§ Stored items
┄┄┄┄┄┄

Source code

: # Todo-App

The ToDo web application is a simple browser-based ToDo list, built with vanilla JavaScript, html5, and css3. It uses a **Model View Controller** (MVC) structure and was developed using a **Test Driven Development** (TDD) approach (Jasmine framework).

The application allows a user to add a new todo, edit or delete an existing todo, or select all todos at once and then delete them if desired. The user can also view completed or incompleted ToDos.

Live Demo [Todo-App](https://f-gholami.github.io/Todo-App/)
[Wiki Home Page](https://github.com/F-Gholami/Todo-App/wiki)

┄┄┄┄┄┄

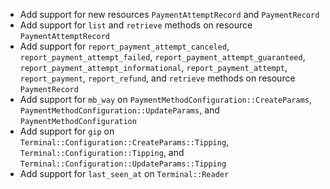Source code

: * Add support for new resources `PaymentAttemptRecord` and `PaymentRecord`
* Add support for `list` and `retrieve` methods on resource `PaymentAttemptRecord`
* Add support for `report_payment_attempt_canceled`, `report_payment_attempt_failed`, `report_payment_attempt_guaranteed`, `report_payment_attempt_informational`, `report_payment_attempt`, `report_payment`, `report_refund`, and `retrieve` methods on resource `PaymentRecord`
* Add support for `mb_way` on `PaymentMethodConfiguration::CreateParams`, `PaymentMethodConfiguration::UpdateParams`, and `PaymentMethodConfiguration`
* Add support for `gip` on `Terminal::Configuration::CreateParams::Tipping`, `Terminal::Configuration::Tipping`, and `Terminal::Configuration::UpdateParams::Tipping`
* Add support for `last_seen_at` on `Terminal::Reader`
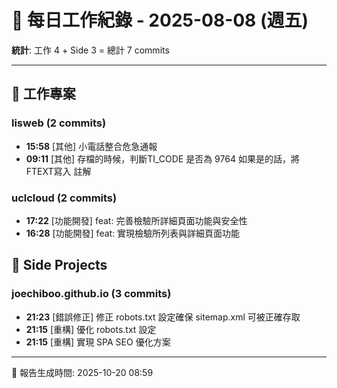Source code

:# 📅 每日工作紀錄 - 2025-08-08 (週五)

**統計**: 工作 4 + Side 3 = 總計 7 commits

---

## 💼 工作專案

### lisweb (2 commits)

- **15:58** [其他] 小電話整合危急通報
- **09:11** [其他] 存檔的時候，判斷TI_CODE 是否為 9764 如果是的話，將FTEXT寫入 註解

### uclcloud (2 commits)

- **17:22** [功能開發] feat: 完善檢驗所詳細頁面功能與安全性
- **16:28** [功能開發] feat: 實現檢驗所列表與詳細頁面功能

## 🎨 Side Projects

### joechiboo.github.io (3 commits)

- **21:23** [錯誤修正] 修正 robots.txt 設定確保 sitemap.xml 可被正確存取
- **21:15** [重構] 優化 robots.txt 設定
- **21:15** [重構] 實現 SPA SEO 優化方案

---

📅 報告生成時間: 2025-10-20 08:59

┄┄┄┄┄┄

Leave out every line above except those from the line with "### lisweb (2 commits)" up to and including the line with "報告生成時間: 2025-10-20 08:59", and copy those exactly.

§ Solved exercise
### lisweb (2 commits)

- **15:58** [其他] 小電話整合危急通報
- **09:11** [其他] 存檔的時候，判斷TI_CODE 是否為 9764 如果是的話，將FTEXT寫入 註解

### uclcloud (2 commits)

- **17:22** [功能開發] feat: 完善檢驗所詳細頁面功能與安全性
- **16:28** [功能開發] feat: 實現檢驗所列表與詳細頁面功能

## 🎨 Side Projects

### joechiboo.github.io (3 commits)

- **21:23** [錯誤修正] 修正 robots.txt 設定確保 sitemap.xml 可被正確存取
- **21:15** [重構] 優化 robots.txt 設定
- **21:15** [重構] 實現 SPA SEO 優化方案

---

📅 報告生成時間: 2025-10-20 08:59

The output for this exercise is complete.